The tricky part of this method is that phages target only specific bacteria, so if a patient is infected with a superbug, the right phage must be identified to fight the infection.

The best option to fight AMR is still new antibiotics.

A Surprising Find

The discovery of the potent new antibiotic, methylenomycin C lactone, was reported in a recent paper in the Journal of the American Chemical Society. Chemists from the University of Warwick and Monash University in the U.K. uncovered the molecule hidden in plain sight in a familiar bacterium, Streptomyces coelicolor. S. coelicolor produces methylenomycin A, which has been synthesized many times since its discovery 50 years ago.

“No one appears to have tested the synthetic intermediates for antimicrobial activity,” Professor Greg Challis, co-lead author from the Department of Chemistry at the University of Warwick and the Biomedicine Discovery Institute at Monash University, explained. “By deleting biosynthetic genes, we discovered two previously unknown biosynthetic intermediates, both of which are much more potent antibiotics than methylenomycin A itself.”

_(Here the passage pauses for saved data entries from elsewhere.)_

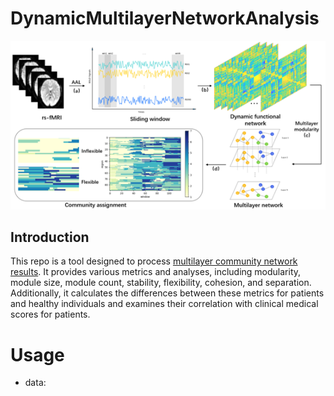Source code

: # DynamicMultilayerNetworkAnalysis

![Image text](https://github.com/hqw15/DynamicMultilayerNetworkAnalysis/blob/main/img/main.png)

## Introduction

This repo is a tool designed to process [multilayer community network results](https://github.com/GenLouvain/GenLouvain). It provides various metrics and analyses, including modularity, module size, module count, stability, flexibility, cohesion, and separation. Additionally, it calculates the differences between these metrics for patients and healthy individuals and examines their correlation with clinical medical scores for patients.

# Usage

- data:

S. coelicolor may have originally evolved to produce the stronger antibiotic, but over time shifted to producing the weaker version, according to co-lead author Dr. Lona Alkhalaf, Assistant Professor at the University of Warwick. She echoed Professor Challis’ observation about finding a new intermediate: “Finding a new antibiotic in such a familiar organism was a real surprise.”

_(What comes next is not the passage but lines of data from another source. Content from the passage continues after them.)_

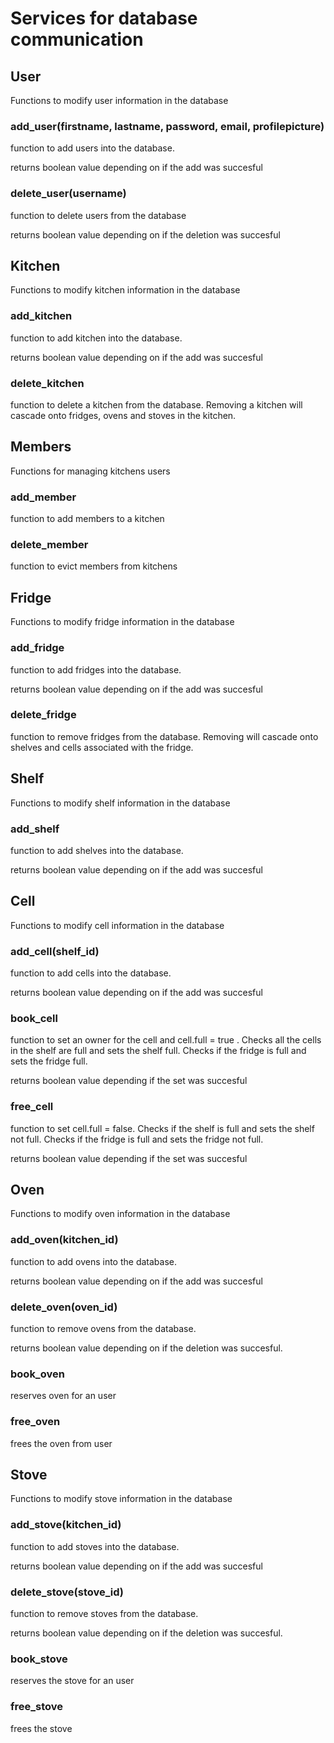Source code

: # Services for database communication

## User
Functions to modify user information in the database

### add_user(firstname, lastname, password, email, profilepicture)
function to add users into the database.

returns boolean value depending on if the add was succesful

### delete_user(username)
function to delete users from the database

returns boolean value depending on if the deletion was succesful

## Kitchen
Functions to modify kitchen information in the database
### add_kitchen
function to add kitchen into the database.

returns boolean value depending on if the add was succesful

### delete_kitchen
function to delete a kitchen from the database. Removing a kitchen will cascade onto fridges, ovens and stoves in the kitchen.

## Members
Functions for managing kitchens users
### add_member
function to add members to a kitchen

### delete_member
function to evict members from kitchens


## Fridge
Functions to modify fridge information in the database
### add_fridge
function to add fridges into the database.

returns boolean value depending on if the add was succesful

### delete_fridge
function to remove fridges from the database. Removing will cascade onto shelves and cells associated with the fridge.



## Shelf
Functions to modify shelf information in the database
### add_shelf
function to add shelves into the database.

returns boolean value depending on if the add was succesful



## Cell
Functions to modify cell information in the database
### add_cell(shelf_id)
function to add cells into the database.

returns boolean value depending on if the add was succesful

### book_cell
function to set an owner for the cell and cell.full = true . Checks all the cells in the shelf are full and sets the shelf full. Checks if the fridge is full and sets the fridge full.

returns boolean value depending if the set was succesful


### free_cell
function to set cell.full = false. Checks if the shelf is full and sets the shelf not full. Checks if the fridge is full and sets the fridge not full.

returns boolean value depending if the set was succesful


## Oven
Functions to modify oven information in the database
### add_oven(kitchen_id)
function to add ovens into the database.

returns boolean value depending on if the add was succesful

### delete_oven(oven_id)
function to remove ovens from the database.

returns boolean value depending on if the deletion was succesful.

### book_oven
reserves oven for an user

### free_oven
frees the oven from user


## Stove
Functions to modify stove information in the database
### add_stove(kitchen_id)
function to add stoves into the database.

returns boolean value depending on if the add was succesful


### delete_stove(stove_id)
function to remove stoves from the database.

returns boolean value depending on if the deletion was succesful.

### book_stove
reserves the stove for an user

### free_stove
frees the stove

Pre-methylenomycin C lactone appears to be effective against Staphylococcus aureus and Enterococcus faecium, the bacterial species responsible for Methicillin-resistant Staphylococcus aureus (MRSA) and Vancomycin-resistant Enterococcus (VRE), respectively. Given that vancomycin is often considered a last-resort antibiotic, a more potent alternative could significantly alter treatment strategies for resistant infections.